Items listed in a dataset
□ □ □ □
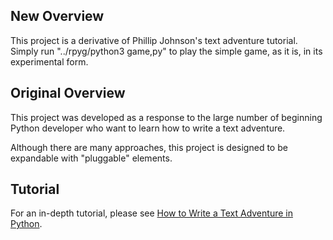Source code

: New Overview
-------
This project is a derivative of Phillip Johnson's text adventure tutorial. 
Simply run "../rpyg/python3 game,py" to play the simple game, as it is, in its experimental form. 

Original Overview
-------
This project was developed as a response to the large number of beginning Python developer who want to learn how to write a text adventure.

Although there are many approaches, this project is designed to be expandable with "pluggable" elements.

Tutorial
--------
For an in-depth tutorial, please see [How to Write a Text Adventure in Python](http://letstalkdata.com/2014/08/how-to-write-a-text-adventure-in-python/).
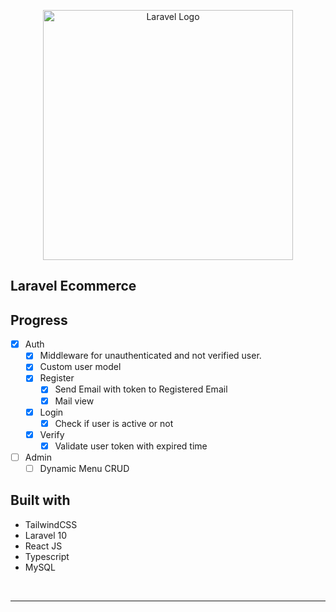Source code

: <p align="center"><a href="https://laravel.com" target="_blank"><img src="https://raw.githubusercontent.com/laravel/art/master/logo-lockup/5%20SVG/2%20CMYK/1%20Full%20Color/laravel-logolockup-cmyk-red.svg" width="400" alt="Laravel Logo"></a></p>

<p align="center">

</p>

## Laravel Ecommerce

## Progress
- [X] Auth
    - [X] Middleware for unauthenticated and not verified user.
    - [X] Custom user model 
    - [X] Register
        - [X] Send Email with token to Registered Email
        - [X] Mail view 
    - [X] Login
        - [X] Check if user is active or not
    - [X] Verify
        - [X] Validate user token with expired time
- [ ] Admin
    - [ ] Dynamic Menu CRUD

## Built with
- TailwindCSS
- Laravel 10
- React JS
- Typescript
- MySQL

<br>

<hr>
<p align="center"></p>
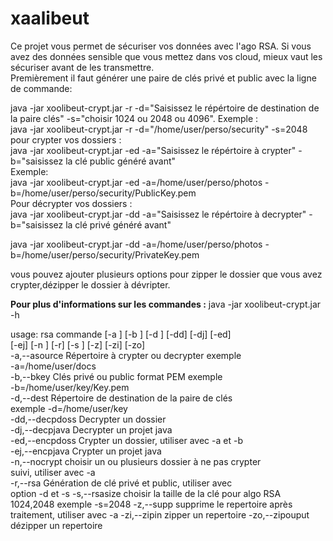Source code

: # xaalibeut
Ce projet vous permet de sécuriser vos données avec l'ago RSA.
Si vous avez des données sensible que vous mettez dans vos cloud, mieux vaut les sécuriser avant de les transmettre.  
Premièrement il faut générer une paire de clés privé et public avec la ligne de commande:

java -jar xoolibeut-crypt.jar -r -d="Saisissez le répértoire de destination de la paire clés" -s="choisir 1024 ou 2048 ou 4096".
Exemple :  
java -jar xoolibeut-crypt.jar -r -d="/home/user/perso/security" -s=2048  
pour crypter vos dossiers :  
java -jar xoolibeut-crypt.jar -ed -a="Saisissez le répértoire à crypter" -b="saisissez la clé public généré avant"   
Exemple:  
java -jar xoolibeut-crypt.jar -ed -a=/home/user/perso/photos -b=/home/user/perso/security/PublicKey.pem   
Pour décrypter vos dossiers :  
java -jar xoolibeut-crypt.jar -dd -a="Saisissez le répértoire à decrypter" -b="saisissez la clé privé généré avant"   

java -jar xoolibeut-crypt.jar -dd -a=/home/user/perso/photos -b=/home/user/perso/security/PrivateKey.pem   

vous pouvez ajouter plusieurs options pour zipper le dossier que vous avez crypter,dézipper  le dossier à dévripter.  

**Pour plus d'informations sur les commandes :**
java -jar xoolibeut-crypt.jar -h

usage: rsa commande [-a <source>] [-b <key>] [-d <dest>] [-dd] [-dj] [-ed]  
       [-ej] [-n <nocrypt>] [-r] [-s <rsasize>] [-z] [-zi] [-zo]         
 -a,--asource <source>    Répertoire à crypter ou decrypter exemple    
                          -a=/home/user/docs  
 -b,--bkey <key>          Clés privé ou public format PEM exemple  
                          -b=/home/user/key/Key.pem  
 -d,--dest <dest>         Répertoire de destination de la paire de clés  
                          exemple -d=/home/user/key  
 -dd,--decpdoss           Decrypter un dossier  
 -dj,--decpjava           Decrypter un projet java  
 -ed,--encpdoss           Crypter un dossier, utiliser avec -a   et -b  
 -ej,--encpjava           Crypter un projet java  
 -n,--nocrypt <nocrypt>   choisir un ou plusieurs dossier à ne pas crypter  
                          suivi, utiliser avec -a  
 -r,--rsa                 Génération de clé privé et public, utiliser avec  
                          option -d et -s
 -s,--rsasize <rsasize>   choisir la taille de la clé pour algo RSA
                          1024,2048 exemple -s=2048
 -z,--supp                supprime le repertoire après traitement,
                          utiliser avec -a
 -zi,--zipin              zipper un repertoire
 -zo,--zipouput           dézipper un repertoire



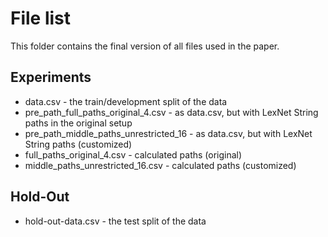 # File list

This folder contains the final version of all files used in the paper.

## Experiments

* data.csv - the train/development split of the data
* pre_path_full_paths_original_4.csv - as data.csv, but with LexNet String paths in the original setup
* pre_path_middle_paths_unrestricted_16 - as data.csv, but with LexNet String paths (customized)
* full_paths_original_4.csv - calculated paths (original)
* middle_paths_unrestricted_16.csv - calculated paths (customized)

## Hold-Out

* hold-out-data.csv - the test split of the data
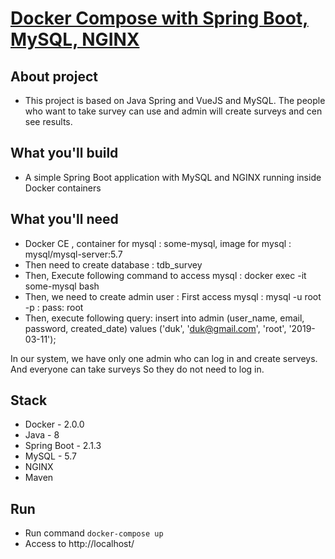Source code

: # [Docker Compose with Spring Boot, MySQL, NGINX](https://hellokoding.com/docker-compose-with-spring-boot-mysql-nginx/)

## About project
- This project is based on Java Spring and VueJS and MySQL. The people who want to take
survey can use and admin will create surveys and cen see results.

## What you'll build
- A simple Spring Boot application with MySQL and NGINX running inside Docker containers

## What you'll need
- Docker CE , container for mysql : some-mysql, image for mysql : mysql/mysql-server:5.7
- Then need to create database : tdb_survey
- Then, Execute following command to access mysql : docker exec -it some-mysql bash
- Then, we need to create admin user : First access mysql : mysql -u root -p : pass: root
- Then, execute following query: insert into admin (user_name, email, password, created_date)
values ('duk', 'duk@gmail.com', 'root', '2019-03-11');

In our system, we have only one admin who can log in and create serveys. And everyone can take surveys
So they do not need to log in.

## Stack
- Docker - 2.0.0
- Java - 8
- Spring Boot - 2.1.3
- MySQL - 5.7
- NGINX
- Maven

## Run
- Run command `docker-compose up`
- Access to http://localhost/
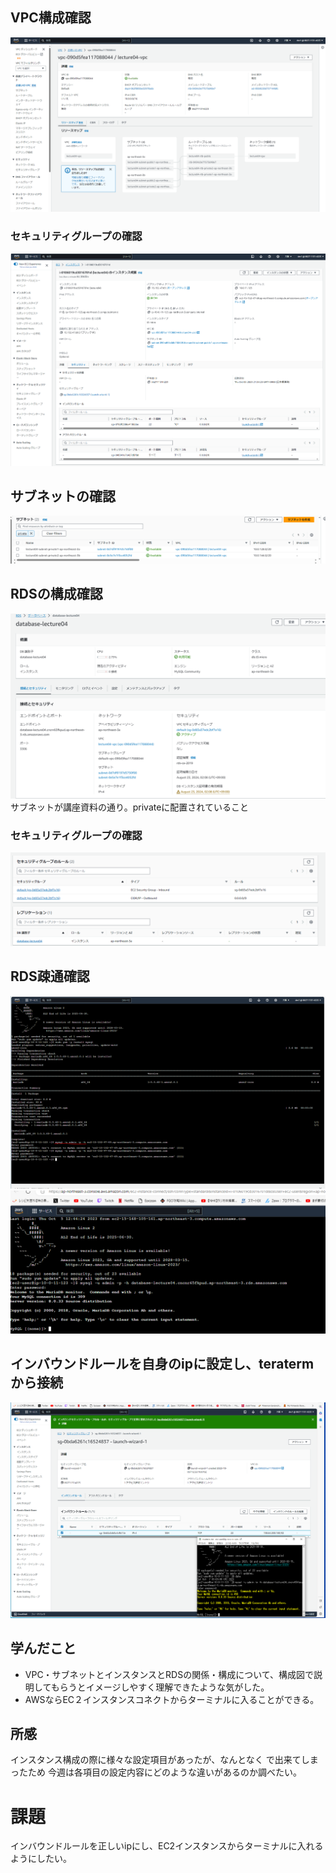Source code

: ## VPC構成確認
![4_VPCの構成確認](image/4_VPCの構成確認.PNG)

### セキュリティグループの確認
![7_セキュリティグループ](image/7_セキュリティグループ.PNG)

## サブネットの確認
![5_サブネットの確認](image/5_サブネットの確認.PNG)

## RDSの構成確認
![6_RDSの構成確認](image/6_RDSの構成確認.PNG)
サブネットが講座資料の通り。privateに配置されていること

### セキュリティグループの確認
![8_セキュリティグループ](image/8_セキュリティグループ.PNG)


## RDS疎通確認
![2_ターミナル接続](image/2_ターミナル接続.PNG)
![3_RDS疎通確認](image/3_RDS疎通確認.PNG)


## インバウンドルールを自身のipに設定し、teratermから接続
![10_インバウンドを自身のIPに設定-接続](image/10_インバウンドを自身のIPに設定-接続.PNG)



## 学んだこと
- VPC・サブネットとインスタンスとRDSの関係・構成について、構成図で説明してもらうとイメージしやすく理解できたような気がした。
- AWSならEC２インスタンスコネクトからターミナルに入ることができる。

## 所感
インスタンス構成の際に様々な設定項目があったが、なんとなく で出来てしまったため
今週は各項目の設定内容にどのような違いがあるのか調べたい。

# 課題
インバウンドルールを正しいipにし、EC2インスタンスからターミナルに入れるようにしたい。
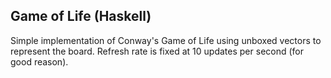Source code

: ## Game of Life (Haskell)

Simple implementation of Conway's Game of Life using unboxed vectors to
represent the board. Refresh rate is fixed at 10 updates per second (for good
reason).
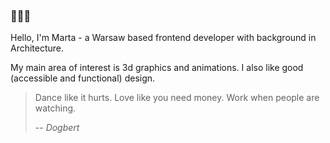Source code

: ### 🐸🐸🐸
Hello, I'm Marta - a Warsaw based frontend developer with background in Architecture.

My main area of interest is 3d graphics and animations.
I also like good (accessible and functional) design.

> Dance like it hurts. Love like you need money. Work when people are watching. 
>
> -- <cite>Dogbert</cite>
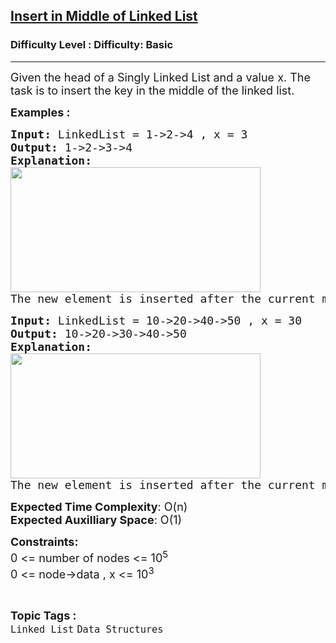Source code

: <h2><a href="https://www.geeksforgeeks.org/problems/insert-in-middle-of-linked-list/1?page=18&sortBy=submissions">Insert in Middle of Linked List</a></h2><h3>Difficulty Level : Difficulty: Basic</h3><hr><div class="problems_problem_content__Xm_eO"><p><span style="font-size: 18px;">Given the head of a Singly Linked List and a value x. The task is to insert the key in the middle of the linked list.</span></p>
<p><span style="font-size: 18px;"><strong>Examples :</strong></span></p>
<pre><span style="font-size: 18px;"><strong>Input: </strong>LinkedList = 1-&gt;2-&gt;4 , x = 3
<strong>Output: </strong>1-&gt;2-&gt;3-&gt;4<strong>
Explanation: <br></strong><img src="https://media.geeksforgeeks.org/img-practice/prod/addEditProblem/700665/Web/Other/blobid0_1720610262.png" width="400" height="200"><br>The new element is inserted after the current middle element in the linked list.</span></pre>
<pre><span style="font-size: 18px;"><strong>Input: </strong>LinkedList = 10-&gt;20-&gt;40-&gt;50 , x = 30
<strong>Output: </strong>10-&gt;20-&gt;30-&gt;40-&gt;50<strong>
Explanation: <br><img src="https://media.geeksforgeeks.org/img-practice/prod/addEditProblem/700665/Web/Other/blobid1_1720610287.png" width="400" height="200"><br></strong>The new element is inserted after the current middle element in the linked list and Hence, the output is 10-&gt;20-&gt;30-&gt;40-&gt;50.</span></pre>
<p><span style="font-size: 18px;"><strong>Expected Time Complexity</strong>: O(n)<br><strong>Expected Auxilliary Space</strong>: O(1)</span></p>
<p><span style="font-size: 18px;"><strong>Constraints:</strong><br>0 &lt;= number of nodes &lt;= 10<sup>5<br></sup>0 &lt;= node-&gt;data , x &lt;= 10<sup>3</sup></span></p></div><br><p><span style=font-size:18px><strong>Topic Tags : </strong><br><code>Linked List</code>&nbsp;<code>Data Structures</code>&nbsp;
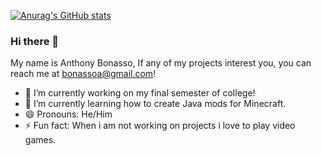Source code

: 
[![Anurag's GitHub stats](https://github-readme-stats.vercel.app/api?username=citiesxiv&hide=prs,contribs,stars,issues&theme=synthwave&show_icons=true&border_radius=6px)](https://github.com/anuraghazra/github-readme-stats)

### Hi there 👋
My name is Anthony Bonasso, If any of my projects interest you, you can reach me at bonassoa@gmail.com!

- 🔭 I’m currently working on my final semester of college!
- 🌱 I’m currently learning how to create Java mods for Minecraft.
- 😄 Pronouns: He/Him
- ⚡ Fun fact: When i am not working on projects i love to play video games.


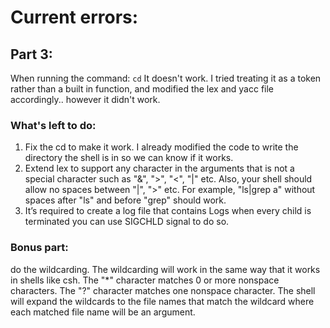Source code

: 
# Current errors:
## Part 3:
When running the command: `cd`
It doesn't work. I tried treating it as a token rather than a built in function, and modified the lex and yacc file accordingly.. however it didn't work.

### What's left to do:
1. Fix the cd to make it work. I already modified the code to write the directory the shell is in so we can know if it works.
2. Extend lex to support any character in the arguments that is not a special character
such as "&", ">", "<", "|" etc. Also, your shell should allow no spaces between "|", ">"
etc. For example, "ls|grep a" without spaces after "ls" and before "grep" should work.
3. It’s required to create a log file that contains Logs when every child is terminated you
can use SIGCHLD signal to do so.

### Bonus part:
do the wildcarding. The wildcarding will work in the same way that it works in shells
like csh. The "*" character matches 0 or more nonspace characters. The "?" character
matches one nonspace character. The shell will expand the wildcards to the file names
that match the wildcard where each matched file name will be an argument.
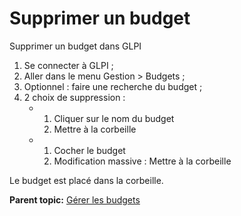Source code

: Supprimer un budget
===================

Supprimer un budget dans GLPI

1.  Se connecter à GLPI ;
2.  Aller dans le menu Gestion \> Budgets ;
3.  Optionnel : faire une recherche du budget ;
4.  2 choix de suppression :
    -   1.  Cliquer sur le nom du budget
        2.  Mettre à la corbeille

    -   1.  Cocher le budget
        2.  Modification massive : Mettre à la corbeille

Le budget est placé dans la corbeille.

**Parent topic:** [Gérer les
budgets](../glpi/management_budget.html "Les budgets sont gérés depuis le menu Gestion > Budgets")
□ □ □ □
# Task to complete
Only lines with the word "calculated" count here; copy every one from the records.

# Solution to this task
* full_paths_original_4.csv - calculated paths (original)
* middle_paths_unrestricted_16.csv - calculated paths (customized)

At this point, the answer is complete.